In a report published yesterday, the Bank of England (BoE) outlined the potential risk of a global slowdown. Meanwhile, the possibility of a Brexit remains present as the referendum to be held on June 23 approaches. (Source: “Sluggish services sector performance in March hints at UK slowdown,” The Guardian, April 5, 2016.)
The U.S. dollar, meanwhile, continues its recovery on the back of the publication of strong employment figures in the United States. The U.S. Department of Labor reported the creation of 215,000 non-farm jobs in March, which was higher than consensus expectations that anticipated 205,000 new jobs. (Source: “US economy adds 215,000 jobs as unemployment rate inches up to 5%,” The Guardian, April 2, 2016.)
Meanwhile, the recent Brussels attacks have raised the prospect of a rise in hostility of public opinions over immigrants and refugees in the U.K. This is the very sort of thing that could swing voters in favor of a “Brexit” in the upcoming referendum over the U.K. exiting the European Union. The closer the outcome weighs in favor of a Brexit, the more the GBP/USD rate moves in favor of a stronger dollar and a collapse of the British pound.
From a technical analysis perspective, the GBP/USD confirms the downside risk in the medium term, pressing the rate below $1.424. There is some support at $1.413 but $1.400 might be possible.
However, the British political situation could heat up, placing downside pressure on the British pound. British Prime Minister David Cameron is under pressure and scrutiny, as he is one of the people affected by the so-called Panama Papers through his father Ian. The files accuse him of hiding his financial fortune from British tax authorities for years. Cameron’s timid response betrays the fact that other important figures in his party could be involved in the scandal. The more directly implicated Prime Minister of Iceland, David Gunnlaugsson, has already resigned just two days after news of the allegations first broke. Cameron could have a similar fate.

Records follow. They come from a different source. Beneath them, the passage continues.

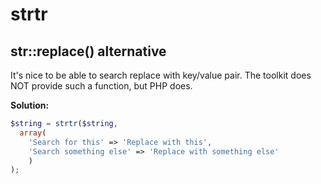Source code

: # strtr

## str::replace() alternative

It's nice to be able to search replace with key/value pair. The toolkit does NOT provide such a function, but PHP does.

**Solution:**

```php
$string = strtr($string,
  array(
    'Search for this' => 'Replace with this',
    'Search something else' => 'Replace with something else'
    )
);
```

Going back to the Brexit, Cameron is the government’s primary representative arguing against the referendum. Likewise, the governor of the Bank of England, Mark Carney, has warned the British financial establishment that the U.K.’s potential exit from the European Union represents the biggest internal threat to Britain’s financial stability. (Source: “Mark Carney Says Brexit Is Biggest Domestic Risk to U.K. Financial Stability,” The Wall Street Journal, March 8, 2016.) Simply put, the pound sterling will be the main victim of a Brexit scenario.
Indeed, the fortune of the GBP owes less to the Bank of England’s economic indicators and more to the dollar’s depreciation resulting from the Fed’s low interest rate policy. Therefore, the GBP’s bullish tide could be rather short-lived. The cable (GBP/USD pair) will become more volatile as the June referendum approaches. Indeed, the fear in the U.K. is palpable, as almost all of the financial institutions have urged the British to vote in favor of keeping the U.K. in the European Union in June’s referendum.
At the very least, the short-term fate of the GBP/USD could be decided on June 23.